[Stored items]
:::

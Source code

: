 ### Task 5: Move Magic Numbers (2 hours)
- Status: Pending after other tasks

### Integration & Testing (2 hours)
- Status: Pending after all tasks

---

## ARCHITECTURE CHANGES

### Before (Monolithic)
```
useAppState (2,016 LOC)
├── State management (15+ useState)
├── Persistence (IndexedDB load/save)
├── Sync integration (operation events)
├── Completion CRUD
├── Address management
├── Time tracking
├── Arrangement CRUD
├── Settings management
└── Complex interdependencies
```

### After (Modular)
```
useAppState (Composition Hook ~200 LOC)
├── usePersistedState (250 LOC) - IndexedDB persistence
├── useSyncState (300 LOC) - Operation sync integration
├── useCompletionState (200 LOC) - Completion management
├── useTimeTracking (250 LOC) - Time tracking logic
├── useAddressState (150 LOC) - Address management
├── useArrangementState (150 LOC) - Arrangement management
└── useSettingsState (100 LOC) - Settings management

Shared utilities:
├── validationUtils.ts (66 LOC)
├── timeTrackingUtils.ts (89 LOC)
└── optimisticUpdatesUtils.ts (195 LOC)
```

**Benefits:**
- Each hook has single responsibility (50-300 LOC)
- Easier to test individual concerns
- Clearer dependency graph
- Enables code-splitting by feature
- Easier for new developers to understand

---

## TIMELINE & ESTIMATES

:::

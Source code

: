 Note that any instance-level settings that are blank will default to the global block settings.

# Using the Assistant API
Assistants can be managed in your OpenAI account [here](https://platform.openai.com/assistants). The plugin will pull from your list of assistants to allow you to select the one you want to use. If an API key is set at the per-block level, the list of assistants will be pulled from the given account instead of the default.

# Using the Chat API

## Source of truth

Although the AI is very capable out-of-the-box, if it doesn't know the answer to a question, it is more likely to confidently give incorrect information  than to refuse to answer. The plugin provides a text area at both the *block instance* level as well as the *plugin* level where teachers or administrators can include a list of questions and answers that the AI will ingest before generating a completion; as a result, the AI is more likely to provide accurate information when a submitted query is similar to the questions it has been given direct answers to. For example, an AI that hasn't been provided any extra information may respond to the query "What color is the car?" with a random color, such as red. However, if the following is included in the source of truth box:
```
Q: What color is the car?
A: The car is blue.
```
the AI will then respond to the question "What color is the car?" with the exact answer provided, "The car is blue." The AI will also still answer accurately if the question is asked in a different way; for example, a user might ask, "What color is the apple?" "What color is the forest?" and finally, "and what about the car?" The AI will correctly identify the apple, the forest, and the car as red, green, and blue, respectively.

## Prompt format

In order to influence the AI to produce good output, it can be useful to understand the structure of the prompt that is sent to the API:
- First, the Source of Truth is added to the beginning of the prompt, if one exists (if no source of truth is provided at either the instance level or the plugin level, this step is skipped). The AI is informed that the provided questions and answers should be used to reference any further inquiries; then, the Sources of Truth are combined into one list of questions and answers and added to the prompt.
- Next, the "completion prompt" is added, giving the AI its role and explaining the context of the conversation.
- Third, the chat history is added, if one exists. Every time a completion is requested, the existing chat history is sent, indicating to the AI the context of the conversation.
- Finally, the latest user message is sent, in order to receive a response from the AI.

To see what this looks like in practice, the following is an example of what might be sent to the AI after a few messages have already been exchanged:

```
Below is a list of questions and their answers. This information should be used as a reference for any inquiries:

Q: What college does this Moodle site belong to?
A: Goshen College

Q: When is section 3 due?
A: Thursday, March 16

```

:::

**Task directions**
Copy out all the lines of the records that include "order".

**Your solution**
In order to influence the AI to produce good output, it can be useful to understand the structure of the prompt that is sent to the API:
- Finally, the latest user message is sent, in order to receive a response from the AI.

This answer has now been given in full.